▶ PROBLEM
Copy all records verbatim, images excluded.
____________________
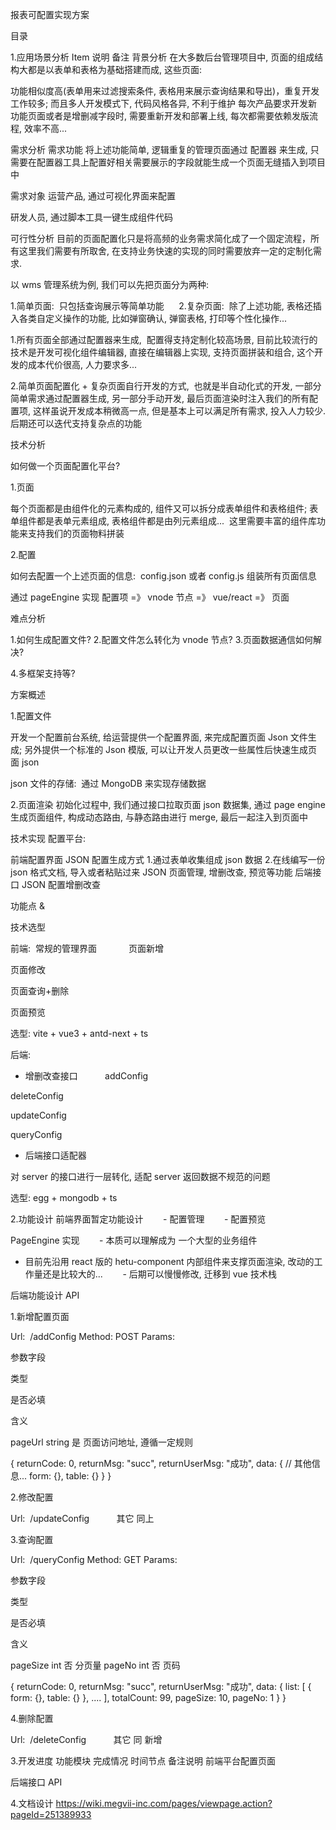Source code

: 报表可配置实现方案

目录

1.应用场景分析
Item 说明 备注
背景分析
在大多数后台管理项目中, 页面的组成结构大都是以表单和表格为基础搭建而成, 这些⻚⾯:

功能相似度⾼(表单用来过滤搜索条件, 表格用来展示查询结果和导出)，重复开发⼯作较多;
而且多人开发模式下, 代码风格各异, 不利于维护
每次产品要求开发新功能页面或者是增删减字段时, 需要重新开发和部署上线, 每次都需要依赖发版流程, 效率不高...

需求分析
需求功能
将上述功能简单, 逻辑重复的管理页面通过 配置器 来生成, 只需要在配置器工具上配置好相关需要展示的字段就能生成一个页面无缝插入到项目中

需求对象
运营产品, 通过可视化界面来配置

研发人员, 通过脚本工具一键生成组件代码

可行性分析
目前的页面配置化只是将高频的业务需求简化成了一个固定流程，所有这里我们需要有所取舍, 在支持业务快速的实现的同时需要放弃一定的定制化需求.

以 wms 管理系统为例, 我们可以先把页面分为两种:

1.简单页面:  只包括查询展示等简单功能
     2.复杂页面:  除了上述功能, 表格还插入各类自定义操作的功能, 比如弹窗确认, 弹窗表格, 打印等个性化操作...

1.所有页面全部通过配置器来生成,  配置得支持定制化较高场景, 目前比较流行的技术是开发可视化组件编辑器, 直接在编辑器上实现, 支持页面拼装和组合, 这个开发的成本代价很高, 人力要求多...

2.简单页面配置化 + 复杂页面自行开发的方式,  也就是半自动化式的开发, 一部分简单需求通过配置器生成, 另一部分手动开发, 最后页面渲染时注入我们的所有配置项, 这样虽说开发成本稍微高一点, 但是基本上可以满足所有需求, 投入人力较少. 后期还可以迭代支持复杂点的功能

技术分析

如何做一个页面配置化平台?

1.页面



每个页面都是由组件化的元素构成的, 组件又可以拆分成表单组件和表格组件; 表单组件都是表单元素组成, 表格组件都是由列元素组成...  这里需要丰富的组件库功能来支持我们的页面物料拼装

2.配置

如何去配置一个上述页面的信息:  config.json 或者 config.js 组装所有页面信息

通过 pageEngine 实现 配置项 =》 vnode 节点 =》 vue/react =》 页面

难点分析

1.如何生成配置文件? 2.配置文件怎么转化为 vnode 节点? 3.页面数据通信如何解决?

4.多框架支持等?

方案概述

1.配置文件

开发一个配置前台系统, 给运营提供一个配置界面, 来完成配置页面 Json 文件生成; 另外提供一个标准的 Json 模版, 可以让开发人员更改一些属性后快速生成页面 json

json 文件的存储:  通过 MongoDB 来实现存储数据

2.页面渲染
初始化过程中, 我们通过接口拉取页面 json 数据集, 通过 page engine 生成页面组件, 构成动态路由, 与静态路由进行 merge, 最后一起注入到页面中

技术实现
配置平台:

前端配置界面
JSON 配置生成方式 1.通过表单收集组成 json 数据 2.在线编写一份 json 格式文档, 导入或者粘贴过来
JSON 页面管理, 增删改查, 预览等功能
后端接口
JSON 配置增删改查

功能点 &

技术选型

前端:  常规的管理界面
            页面新增

页面修改

页面查询+删除

页面预览

选型: vite + vue3 + antd-next + ts

后端:

- 增删改查接口
          addConfig

deleteConfig

updateConfig

queryConfig

- 后端接口适配器

对 server 的接口进行一层转化, 适配 server 返回数据不规范的问题

选型: egg + mongodb + ts

2.功能设计
前端界面暂定功能设计
       - 配置管理
       - 配置预览

PageEngine 实现
       - 本质可以理解成为 一个大型的业务组件

- 目前先沿用 react 版的 hetu-component 内部组件来支撑页面渲染, 改动的工作量还是比较大的...
       - 后期可以慢慢修改, 迁移到 vue 技术栈

后端功能设计
API

1.新增配置页面

Url:  /addConfig
Method: POST
Params:

参数字段

类型

是否必填

含义

pageUrl string 是 页面访问地址, 遵循一定规则

{
returnCode: 0,
returnMsg: "succ",
returnUserMsg: "成功",
data: {
// 其他信息...
form: {},
table: {}
}
}

2.修改配置

Url:  /updateConfig
          其它 同上

3.查询配置

Url:  /queryConfig
Method: GET
Params:

参数字段

类型

是否必填

含义

pageSize int 否 分页量
pageNo int 否 页码

{
returnCode: 0,
returnMsg: "succ",
returnUserMsg: "成功",
data: {
list: [
{
form: {},
table: {}
},
....
],
totalCount: 99,
pageSize: 10,
pageNo: 1
}
}

4.删除配置

Url:  /deleteConfig
          其它 同 新增

3.开发进度
功能模块 完成情况 时间节点 备注说明
前端平台配置页面

后端接口 API

4.文档设计
https://wiki.megvii-inc.com/pages/viewpage.action?pageId=251389933
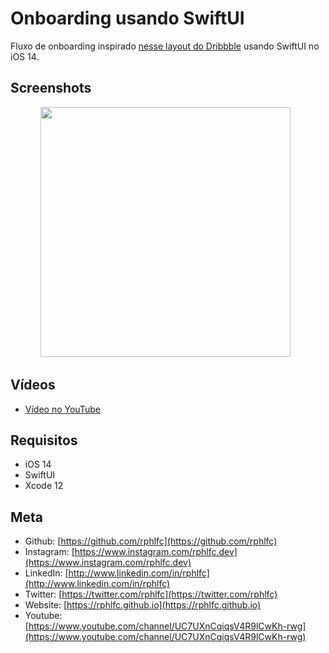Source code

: # Onboarding usando SwiftUI
Fluxo de onboarding inspirado [nesse layout do Dribbble](https://dribbble.com/shots/13974508-Onboarding) usando SwiftUI no iOS 14.

## Screenshots
<p align="center">
    <img src="https://user-images.githubusercontent.com/16376748/113176466-e6950000-9222-11eb-9b91-5bf2673c6843.png" width="400"> &nbsp;
</p>

## Vídeos
- [Vídeo no YouTube](https://youtu.be/Epi9B5k_eMw)

## Requisitos
- iOS 14
- SwiftUI
- Xcode 12

## Meta
- Github: [https://github.com/rphlfc](https://github.com/rphlfc)
- Instagram: [https://www.instagram.com/rphlfc.dev](https://www.instagram.com/rphlfc.dev)
- LinkedIn: [http://www.linkedin.com/in/rphlfc](http://www.linkedin.com/in/rphlfc)
- Twitter: [https://twitter.com/rphlfc](https://twitter.com/rphlfc)
- Website: [https://rphlfc.github.io](https://rphlfc.github.io)
- Youtube: [https://www.youtube.com/channel/UC7UXnCqiqsV4R9lCwKh-rwg](https://www.youtube.com/channel/UC7UXnCqiqsV4R9lCwKh-rwg)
____________________
▶ TASK RESULT
Source code

: 报表可配置实现方案

目录

1.应用场景分析
Item 说明 备注
背景分析
在大多数后台管理项目中, 页面的组成结构大都是以表单和表格为基础搭建而成, 这些⻚⾯:

功能相似度⾼(表单用来过滤搜索条件, 表格用来展示查询结果和导出)，重复开发⼯作较多;
而且多人开发模式下, 代码风格各异, 不利于维护
每次产品要求开发新功能页面或者是增删减字段时, 需要重新开发和部署上线, 每次都需要依赖发版流程, 效率不高...

需求分析
需求功能
将上述功能简单, 逻辑重复的管理页面通过 配置器 来生成, 只需要在配置器工具上配置好相关需要展示的字段就能生成一个页面无缝插入到项目中

需求对象
运营产品, 通过可视化界面来配置

研发人员, 通过脚本工具一键生成组件代码

可行性分析
目前的页面配置化只是将高频的业务需求简化成了一个固定流程，所有这里我们需要有所取舍, 在支持业务快速的实现的同时需要放弃一定的定制化需求.

以 wms 管理系统为例, 我们可以先把页面分为两种:

1.简单页面:  只包括查询展示等简单功能
     2.复杂页面:  除了上述功能, 表格还插入各类自定义操作的功能, 比如弹窗确认, 弹窗表格, 打印等个性化操作...

1.所有页面全部通过配置器来生成,  配置得支持定制化较高场景, 目前比较流行的技术是开发可视化组件编辑器, 直接在编辑器上实现, 支持页面拼装和组合, 这个开发的成本代价很高, 人力要求多...

2.简单页面配置化 + 复杂页面自行开发的方式,  也就是半自动化式的开发, 一部分简单需求通过配置器生成, 另一部分手动开发, 最后页面渲染时注入我们的所有配置项, 这样虽说开发成本稍微高一点, 但是基本上可以满足所有需求, 投入人力较少. 后期还可以迭代支持复杂点的功能

技术分析

如何做一个页面配置化平台?

1.页面



每个页面都是由组件化的元素构成的, 组件又可以拆分成表单组件和表格组件; 表单组件都是表单元素组成, 表格组件都是由列元素组成...  这里需要丰富的组件库功能来支持我们的页面物料拼装

2.配置

如何去配置一个上述页面的信息:  config.json 或者 config.js 组装所有页面信息

通过 pageEngine 实现 配置项 =》 vnode 节点 =》 vue/react =》 页面

难点分析

1.如何生成配置文件? 2.配置文件怎么转化为 vnode 节点? 3.页面数据通信如何解决?

4.多框架支持等?

方案概述

1.配置文件

开发一个配置前台系统, 给运营提供一个配置界面, 来完成配置页面 Json 文件生成; 另外提供一个标准的 Json 模版, 可以让开发人员更改一些属性后快速生成页面 json

json 文件的存储:  通过 MongoDB 来实现存储数据

2.页面渲染
初始化过程中, 我们通过接口拉取页面 json 数据集, 通过 page engine 生成页面组件, 构成动态路由, 与静态路由进行 merge, 最后一起注入到页面中

技术实现
配置平台:

前端配置界面
JSON 配置生成方式 1.通过表单收集组成 json 数据 2.在线编写一份 json 格式文档, 导入或者粘贴过来
JSON 页面管理, 增删改查, 预览等功能
后端接口
JSON 配置增删改查

功能点 &

技术选型

前端:  常规的管理界面
            页面新增

页面修改

页面查询+删除

页面预览

选型: vite + vue3 + antd-next + ts

后端:

- 增删改查接口
          addConfig

deleteConfig

updateConfig

queryConfig

- 后端接口适配器

对 server 的接口进行一层转化, 适配 server 返回数据不规范的问题

选型: egg + mongodb + ts

2.功能设计
前端界面暂定功能设计
       - 配置管理
       - 配置预览

PageEngine 实现
       - 本质可以理解成为 一个大型的业务组件

- 目前先沿用 react 版的 hetu-component 内部组件来支撑页面渲染, 改动的工作量还是比较大的...
       - 后期可以慢慢修改, 迁移到 vue 技术栈

后端功能设计
API

1.新增配置页面

Url:  /addConfig
Method: POST
Params:

参数字段

类型

是否必填

含义

pageUrl string 是 页面访问地址, 遵循一定规则

{
returnCode: 0,
returnMsg: "succ",
returnUserMsg: "成功",
data: {
// 其他信息...
form: {},
table: {}
}
}

2.修改配置

Url:  /updateConfig
          其它 同上

3.查询配置

Url:  /queryConfig
Method: GET
Params:

参数字段

类型

是否必填

含义

pageSize int 否 分页量
pageNo int 否 页码

{
returnCode: 0,
returnMsg: "succ",
returnUserMsg: "成功",
data: {
list: [
{
form: {},
table: {}
},
....
],
totalCount: 99,
pageSize: 10,
pageNo: 1
}
}

4.删除配置

Url:  /deleteConfig
          其它 同 新增

3.开发进度
功能模块 完成情况 时间节点 备注说明
前端平台配置页面

后端接口 API

4.文档设计
https://wiki.megvii-inc.com/pages/viewpage.action?pageId=251389933
Source code

: # Onboarding usando SwiftUI
Fluxo de onboarding inspirado [nesse layout do Dribbble](https://dribbble.com/shots/13974508-Onboarding) usando SwiftUI no iOS 14.

## Screenshots
<p align="center">
    <img src="https://user-images.githubusercontent.com/16376748/113176466-e6950000-9222-11eb-9b91-5bf2673c6843.png" width="400"> &nbsp;
</p>

## Vídeos
- [Vídeo no YouTube](https://youtu.be/Epi9B5k_eMw)

## Requisitos
- iOS 14
- SwiftUI
- Xcode 12

## Meta
- Github: [https://github.com/rphlfc](https://github.com/rphlfc)
- Instagram: [https://www.instagram.com/rphlfc.dev](https://www.instagram.com/rphlfc.dev)
- LinkedIn: [http://www.linkedin.com/in/rphlfc](http://www.linkedin.com/in/rphlfc)
- Twitter: [https://twitter.com/rphlfc](https://twitter.com/rphlfc)
- Website: [https://rphlfc.github.io](https://rphlfc.github.io)
- Youtube: [https://www.youtube.com/channel/UC7UXnCqiqsV4R9lCwKh-rwg](https://www.youtube.com/channel/UC7UXnCqiqsV4R9lCwKh-rwg)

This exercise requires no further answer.